To determine current medicines reconciliation practice in four acute hospitals (A–D) in one region of the United Kingdom and compare it to published best practices.
Quantitative data on key indicators were collected prospectively from medical wards in the four hospitals using a proforma compiled from existing literature and previous, validated audits. Data were collected on: i) time between admission and MR being undertaken; ii) time to conduct MR; iii) number and type of sources used to ascertain current medication; and iv) number, type and potential severity of unintended discrepancies. The potential severity of the discrepancies was retrospectively dually rated in 10% of the sample using a professional panel.

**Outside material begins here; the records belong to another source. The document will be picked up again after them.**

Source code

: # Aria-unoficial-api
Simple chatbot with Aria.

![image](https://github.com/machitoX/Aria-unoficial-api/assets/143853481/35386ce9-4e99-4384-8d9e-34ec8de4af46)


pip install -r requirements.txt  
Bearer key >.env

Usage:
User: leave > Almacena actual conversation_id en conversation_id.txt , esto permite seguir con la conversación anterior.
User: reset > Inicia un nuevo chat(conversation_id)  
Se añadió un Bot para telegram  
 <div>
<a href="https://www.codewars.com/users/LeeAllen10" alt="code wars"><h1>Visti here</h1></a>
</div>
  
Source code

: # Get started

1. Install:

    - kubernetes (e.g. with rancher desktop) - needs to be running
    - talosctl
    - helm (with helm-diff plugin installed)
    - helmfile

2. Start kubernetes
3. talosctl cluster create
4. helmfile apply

Of the 250 charts reviewed (54 Hospital A, 61 Hospital B, 69 Hospital C, 66 Hospital D), 37.6% (92/245) of patients experienced at least one discrepancy on their drug chart, with the majority of these being omissions (237/413, 57.1%). A total of 413 discrepancies were discovered, an overall mean of 1.69 (413/245) discrepancies per patient. The number of sources used to reconcile medicines varied with 36.8% (91/247) only using one source of information and the patient being used as a source in less than half of all medicines reconciliations (45.7%, 113/247). In three out of the four hospitals the discrepancies were most frequently categorized as potentially requiring increased monitoring or intervention.
This study shows higher rates of unintended discrepancies per patient than those in previous studies, with omission being the most frequently occurring type of discrepancy. None of the four centers adhered to current UK guidance on medicines reconciliation. All four centers demonstrated a strong reliance on General Practitioner (GP)-based sources. A minority of discrepancies had the potential to cause injury to patients and to increase utilization of health care resources. There is a need to review current practice and procedures at transitions in care to improve the accuracy of medication history-taking at admission by doctors and to encourage pharmacy staff to use an increased number of sources to validate the medication history. Although early research indicates that safety can be improved through patient involvement, this study found that patients were not involved in the majority of reconciliation encounters.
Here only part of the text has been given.